▶ DIRECTIONS
Only the number is wanted: how many lines in the data contain "programming"?

▶ PROVIDED DATA
☆ ☆ ☆ ☆ ☆

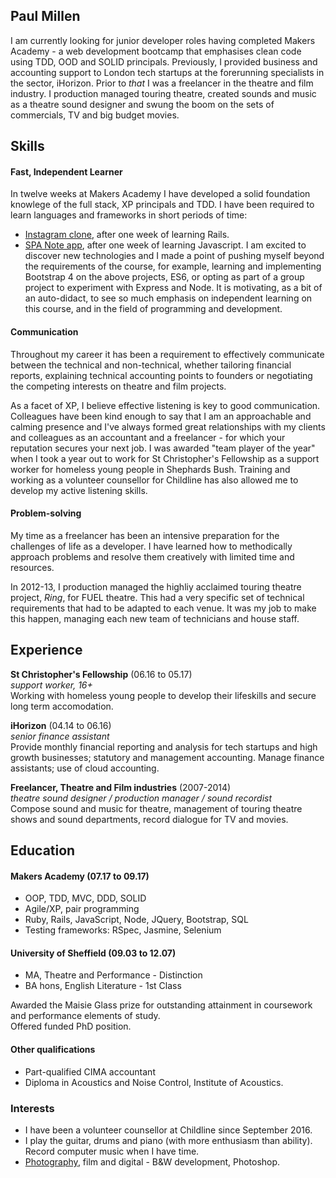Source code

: ## Paul Millen

I am currently looking for junior developer roles having completed Makers Academy - a web development bootcamp that emphasises clean code using TDD, OOD and SOLID principals.  Previously, I provided business and accounting support to London tech startups at the forerunning specialists in the sector, iHorizon.  Prior to *that* I was a freelancer in the theatre and film industry.  I production managed touring theatre, created sounds and music as a theatre sound designer and swung the boom on the sets of commercials, TV and big budget movies.

## Skills

#### Fast, Independent Learner

In twelve weeks at Makers Academy I have developed a solid foundation knowlege of the full stack, XP principals and TDD.  I have been required to learn languages and frameworks in short periods of time:
- [Instagram clone](fstop-pm.herokuapp.com), after one week of learning Rails.
- [SPA Note app](http://notes-pm.herokuapp.com/), after one week of learning Javascript.
I am excited to discover new technologies and I made a point of pushing myself beyond the requirements of the course, for example, learning and implementing Bootstrap 4 on the above projects, ES6, or opting as part of a group project to experiment with Express and Node.  It is motivating, as a bit of an auto-didact, to see so much emphasis on independent learning on this course, and in the field of programming and development.

#### Communication

Throughout my career it has been a requirement to effectively communicate between the technical and non-technical, whether tailoring financial reports, explaining technical accounting points to founders or negotiating the competing interests on theatre and film projects.  

As a facet of XP, I believe effective listening is key to good communication.  Colleagues have been kind enough to say that I am an approachable and calming presence and I've always formed great relationships with my clients and colleagues as an accountant and a freelancer - for which your reputation secures your next job.  I was awarded "team player of the year" when I took a year out to work for St Christopher's Fellowship as a support worker for homeless young people in Shephards Bush. Training and working as a volunteer counsellor for Childline has also allowed me to develop my active listening skills.   

#### Problem-solving

My time as a freelancer has been an intensive preparation for the challenges of life as a developer.  I have learned how to methodically approach problems and resolve them creatively with limited time and resources.

In 2012-13, I production managed the highliy acclaimed touring theatre project, *Ring*, for FUEL theatre.  This had a very specific set of technical requirements that had to be adapted to each venue.  It was my job to make this happen, managing each new team of technicians and house staff.

## Experience

**St Christopher's Fellowship** (06.16 to 05.17)    
*support worker, 16+*  
Working with homeless young people to develop their lifeskills and secure long term accomodation.

**iHorizon** (04.14 to 06.16)   
*senior finance assistant*  
Provide monthly financial reporting and analysis for tech startups and high growth businesses; statutory and management accounting.  Manage finance assistants; use of cloud accounting.

**Freelancer, Theatre and Film industries** (2007-2014)  
*theatre sound designer / production manager / sound recordist*  
Compose sound and music for theatre, management of touring theatre shows and sound departments, record dialogue for TV and movies.

## Education

#### Makers Academy (07.17 to 09.17)

- OOP, TDD, MVC, DDD, SOLID
- Agile/XP, pair programming
- Ruby, Rails, JavaScript, Node, JQuery, Bootstrap, SQL
- Testing frameworks: RSpec, Jasmine, Selenium

#### University of Sheffield (09.03 to 12.07)

- MA, Theatre and Performance -
Distinction  
- BA hons, English Literature -  1st Class

Awarded the Maisie Glass prize for outstanding attainment in coursework and performance elements of study.  
Offered funded PhD position.

#### Other qualifications

- Part-qualified CIMA accountant
- Diploma in Acoustics and Noise Control, Institute of Acoustics.

### Interests

- I have been a volunteer counsellor at Childline since September 2016.
- I play the guitar, drums and piano (with more enthusiasm than ability).  Record computer music when I have time.
- [Photography](https://www.flickr.com/photos/nmtm), film and digital - B&W development, Photoshop.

☆ ☆ ☆ ☆ ☆

▶ EXERCISE OUTPUT
2